* [Aim of the exercise]
Within the entries below, count the lines that hold the string "deviceComplianceUserStatuses" and give only that number.

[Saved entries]
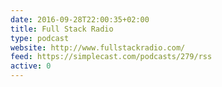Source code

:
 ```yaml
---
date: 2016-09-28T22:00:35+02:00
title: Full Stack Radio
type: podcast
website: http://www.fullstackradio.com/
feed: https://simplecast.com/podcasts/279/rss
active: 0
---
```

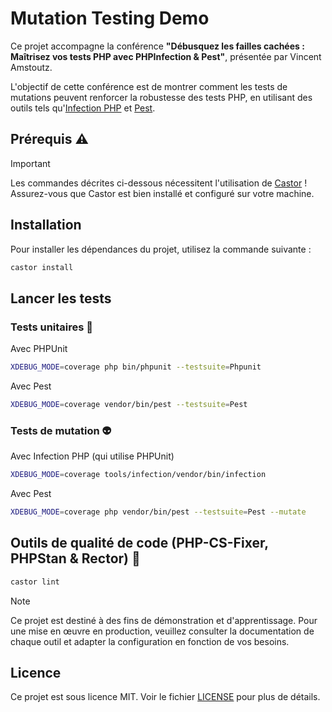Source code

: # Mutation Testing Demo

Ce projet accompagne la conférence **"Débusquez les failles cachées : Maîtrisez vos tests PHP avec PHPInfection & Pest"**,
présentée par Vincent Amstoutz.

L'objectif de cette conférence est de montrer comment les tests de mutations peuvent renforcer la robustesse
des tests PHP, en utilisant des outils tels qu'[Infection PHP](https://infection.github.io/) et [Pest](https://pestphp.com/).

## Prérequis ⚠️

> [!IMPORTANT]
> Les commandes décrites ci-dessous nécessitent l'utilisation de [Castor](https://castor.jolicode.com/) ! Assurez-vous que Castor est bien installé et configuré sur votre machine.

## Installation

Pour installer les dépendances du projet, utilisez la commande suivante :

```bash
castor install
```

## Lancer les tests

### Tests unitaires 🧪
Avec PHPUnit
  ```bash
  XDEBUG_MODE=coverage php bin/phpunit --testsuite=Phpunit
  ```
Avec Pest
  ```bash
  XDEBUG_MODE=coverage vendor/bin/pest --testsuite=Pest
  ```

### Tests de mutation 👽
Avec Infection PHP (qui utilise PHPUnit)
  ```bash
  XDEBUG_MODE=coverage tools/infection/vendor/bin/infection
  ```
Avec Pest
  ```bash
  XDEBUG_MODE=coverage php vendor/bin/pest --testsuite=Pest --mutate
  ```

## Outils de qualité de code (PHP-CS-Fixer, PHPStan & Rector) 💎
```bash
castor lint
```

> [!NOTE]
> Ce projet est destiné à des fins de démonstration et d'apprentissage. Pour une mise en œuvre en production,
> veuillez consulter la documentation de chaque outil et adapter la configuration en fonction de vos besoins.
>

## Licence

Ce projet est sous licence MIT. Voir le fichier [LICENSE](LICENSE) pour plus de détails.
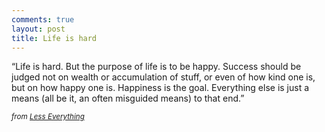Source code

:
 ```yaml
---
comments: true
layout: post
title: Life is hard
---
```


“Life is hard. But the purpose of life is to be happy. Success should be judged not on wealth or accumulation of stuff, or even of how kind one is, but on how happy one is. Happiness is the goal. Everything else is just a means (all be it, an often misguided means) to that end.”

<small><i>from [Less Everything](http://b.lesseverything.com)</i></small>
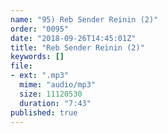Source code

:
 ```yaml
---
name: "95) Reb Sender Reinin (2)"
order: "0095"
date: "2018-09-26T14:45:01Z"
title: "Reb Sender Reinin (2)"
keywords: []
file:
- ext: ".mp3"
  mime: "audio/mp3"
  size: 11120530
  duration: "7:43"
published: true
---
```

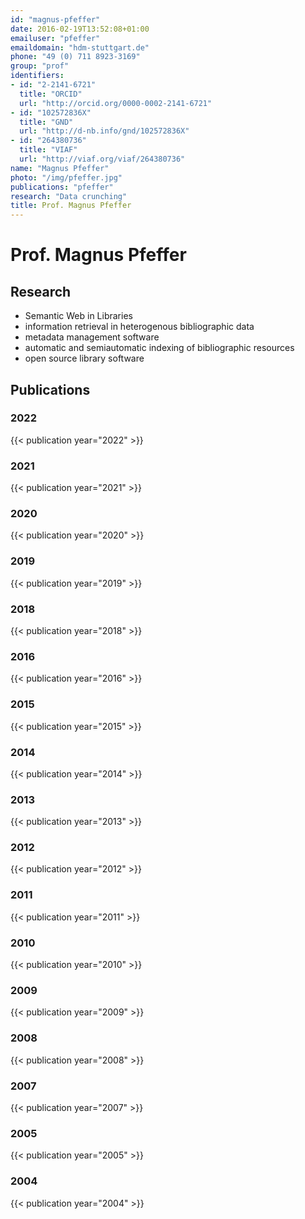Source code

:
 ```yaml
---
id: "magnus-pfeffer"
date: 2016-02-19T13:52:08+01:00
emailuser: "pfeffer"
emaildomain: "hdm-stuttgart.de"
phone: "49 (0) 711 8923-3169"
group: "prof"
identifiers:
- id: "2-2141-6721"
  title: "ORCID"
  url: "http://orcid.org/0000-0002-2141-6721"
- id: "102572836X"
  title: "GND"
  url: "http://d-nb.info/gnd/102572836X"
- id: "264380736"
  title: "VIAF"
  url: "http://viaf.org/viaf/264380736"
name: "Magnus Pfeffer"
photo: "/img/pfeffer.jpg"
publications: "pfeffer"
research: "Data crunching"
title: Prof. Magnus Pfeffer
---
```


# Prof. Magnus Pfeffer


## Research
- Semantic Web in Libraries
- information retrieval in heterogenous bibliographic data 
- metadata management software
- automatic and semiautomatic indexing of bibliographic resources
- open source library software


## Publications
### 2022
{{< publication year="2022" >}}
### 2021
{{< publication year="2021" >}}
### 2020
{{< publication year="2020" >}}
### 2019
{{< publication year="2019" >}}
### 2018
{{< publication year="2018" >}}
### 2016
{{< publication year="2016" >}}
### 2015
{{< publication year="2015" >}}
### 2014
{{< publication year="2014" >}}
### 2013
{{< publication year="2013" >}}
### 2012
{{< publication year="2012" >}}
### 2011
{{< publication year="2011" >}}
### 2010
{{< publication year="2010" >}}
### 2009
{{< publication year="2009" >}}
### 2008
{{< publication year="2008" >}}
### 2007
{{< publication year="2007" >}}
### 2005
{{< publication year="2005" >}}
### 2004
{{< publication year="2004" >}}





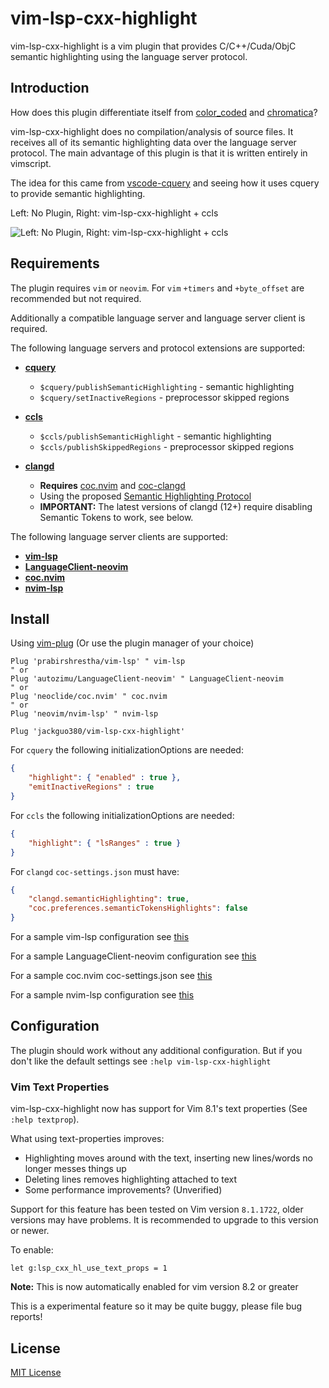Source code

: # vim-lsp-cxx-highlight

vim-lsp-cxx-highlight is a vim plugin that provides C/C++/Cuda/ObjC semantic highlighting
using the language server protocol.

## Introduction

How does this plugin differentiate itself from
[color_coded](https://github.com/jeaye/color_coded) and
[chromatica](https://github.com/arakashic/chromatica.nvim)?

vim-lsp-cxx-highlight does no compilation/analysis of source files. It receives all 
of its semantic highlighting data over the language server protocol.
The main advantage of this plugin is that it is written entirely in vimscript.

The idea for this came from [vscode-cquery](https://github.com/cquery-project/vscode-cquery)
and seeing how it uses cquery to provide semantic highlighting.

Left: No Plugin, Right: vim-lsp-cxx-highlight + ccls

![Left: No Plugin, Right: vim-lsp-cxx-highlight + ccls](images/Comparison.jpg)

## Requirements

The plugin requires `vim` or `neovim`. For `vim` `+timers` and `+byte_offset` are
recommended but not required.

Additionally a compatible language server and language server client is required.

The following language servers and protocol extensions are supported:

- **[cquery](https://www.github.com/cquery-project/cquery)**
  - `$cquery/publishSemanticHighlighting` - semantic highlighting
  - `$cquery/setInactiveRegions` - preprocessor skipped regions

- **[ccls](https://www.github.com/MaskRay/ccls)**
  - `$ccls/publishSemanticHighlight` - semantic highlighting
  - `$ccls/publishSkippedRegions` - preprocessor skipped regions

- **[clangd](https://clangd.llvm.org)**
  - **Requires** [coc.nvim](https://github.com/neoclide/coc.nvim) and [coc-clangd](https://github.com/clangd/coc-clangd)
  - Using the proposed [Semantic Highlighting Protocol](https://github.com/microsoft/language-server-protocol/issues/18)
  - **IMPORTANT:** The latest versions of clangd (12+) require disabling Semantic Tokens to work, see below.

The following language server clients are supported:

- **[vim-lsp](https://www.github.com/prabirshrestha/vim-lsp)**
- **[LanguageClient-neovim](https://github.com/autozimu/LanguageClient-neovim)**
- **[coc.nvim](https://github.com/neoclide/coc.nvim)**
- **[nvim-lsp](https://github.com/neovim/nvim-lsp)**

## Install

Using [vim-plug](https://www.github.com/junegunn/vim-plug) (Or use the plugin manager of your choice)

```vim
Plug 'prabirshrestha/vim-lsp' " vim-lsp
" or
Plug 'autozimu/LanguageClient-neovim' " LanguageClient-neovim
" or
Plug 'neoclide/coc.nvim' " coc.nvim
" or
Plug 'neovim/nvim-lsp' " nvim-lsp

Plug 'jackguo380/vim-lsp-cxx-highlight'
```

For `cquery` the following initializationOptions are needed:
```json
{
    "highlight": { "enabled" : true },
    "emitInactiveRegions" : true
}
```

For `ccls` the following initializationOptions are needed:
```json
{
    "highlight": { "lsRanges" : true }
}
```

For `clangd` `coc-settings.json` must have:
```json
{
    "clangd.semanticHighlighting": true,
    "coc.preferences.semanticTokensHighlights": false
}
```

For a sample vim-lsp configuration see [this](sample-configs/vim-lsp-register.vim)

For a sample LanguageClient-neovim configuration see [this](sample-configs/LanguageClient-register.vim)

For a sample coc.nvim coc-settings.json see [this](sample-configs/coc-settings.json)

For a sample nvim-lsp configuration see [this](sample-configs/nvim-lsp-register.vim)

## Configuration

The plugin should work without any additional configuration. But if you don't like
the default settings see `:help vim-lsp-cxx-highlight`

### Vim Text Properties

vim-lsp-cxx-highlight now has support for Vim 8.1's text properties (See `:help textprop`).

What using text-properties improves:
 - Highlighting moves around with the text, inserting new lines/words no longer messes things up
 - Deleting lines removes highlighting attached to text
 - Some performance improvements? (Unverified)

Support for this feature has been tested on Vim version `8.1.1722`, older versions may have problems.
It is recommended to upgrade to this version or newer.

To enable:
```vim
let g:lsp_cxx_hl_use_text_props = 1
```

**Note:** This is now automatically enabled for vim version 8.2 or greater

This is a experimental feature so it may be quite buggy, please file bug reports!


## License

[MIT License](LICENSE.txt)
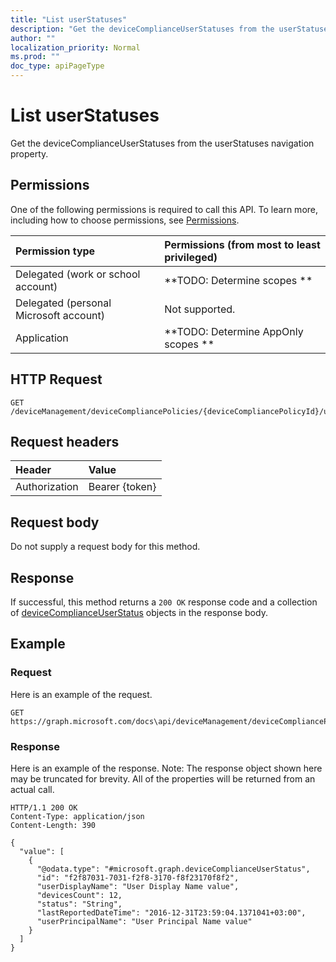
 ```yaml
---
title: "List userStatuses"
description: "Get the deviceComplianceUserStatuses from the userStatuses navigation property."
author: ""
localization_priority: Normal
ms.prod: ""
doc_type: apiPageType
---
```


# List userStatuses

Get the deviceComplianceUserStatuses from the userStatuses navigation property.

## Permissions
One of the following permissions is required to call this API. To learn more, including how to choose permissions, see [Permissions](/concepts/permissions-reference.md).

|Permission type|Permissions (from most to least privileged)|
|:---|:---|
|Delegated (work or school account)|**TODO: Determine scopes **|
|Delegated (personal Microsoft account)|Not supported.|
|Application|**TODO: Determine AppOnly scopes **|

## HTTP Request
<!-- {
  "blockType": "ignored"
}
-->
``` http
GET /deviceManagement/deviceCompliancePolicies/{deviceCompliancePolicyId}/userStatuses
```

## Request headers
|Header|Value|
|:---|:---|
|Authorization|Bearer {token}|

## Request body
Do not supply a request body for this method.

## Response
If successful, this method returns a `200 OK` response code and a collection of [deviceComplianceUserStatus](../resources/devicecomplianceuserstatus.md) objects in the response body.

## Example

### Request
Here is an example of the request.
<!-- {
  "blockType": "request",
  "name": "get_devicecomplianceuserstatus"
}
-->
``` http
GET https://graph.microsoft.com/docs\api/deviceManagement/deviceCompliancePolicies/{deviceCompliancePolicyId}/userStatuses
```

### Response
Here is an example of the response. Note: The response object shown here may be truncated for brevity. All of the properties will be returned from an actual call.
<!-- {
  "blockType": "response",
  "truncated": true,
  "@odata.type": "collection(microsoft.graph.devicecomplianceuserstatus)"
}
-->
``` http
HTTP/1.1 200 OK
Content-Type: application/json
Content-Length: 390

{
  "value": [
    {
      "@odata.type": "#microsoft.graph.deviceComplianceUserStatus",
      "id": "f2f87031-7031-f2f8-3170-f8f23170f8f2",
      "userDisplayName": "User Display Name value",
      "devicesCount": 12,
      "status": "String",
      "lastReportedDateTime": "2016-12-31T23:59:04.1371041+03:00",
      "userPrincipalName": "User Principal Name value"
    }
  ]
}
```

* [Output for this exercise]
2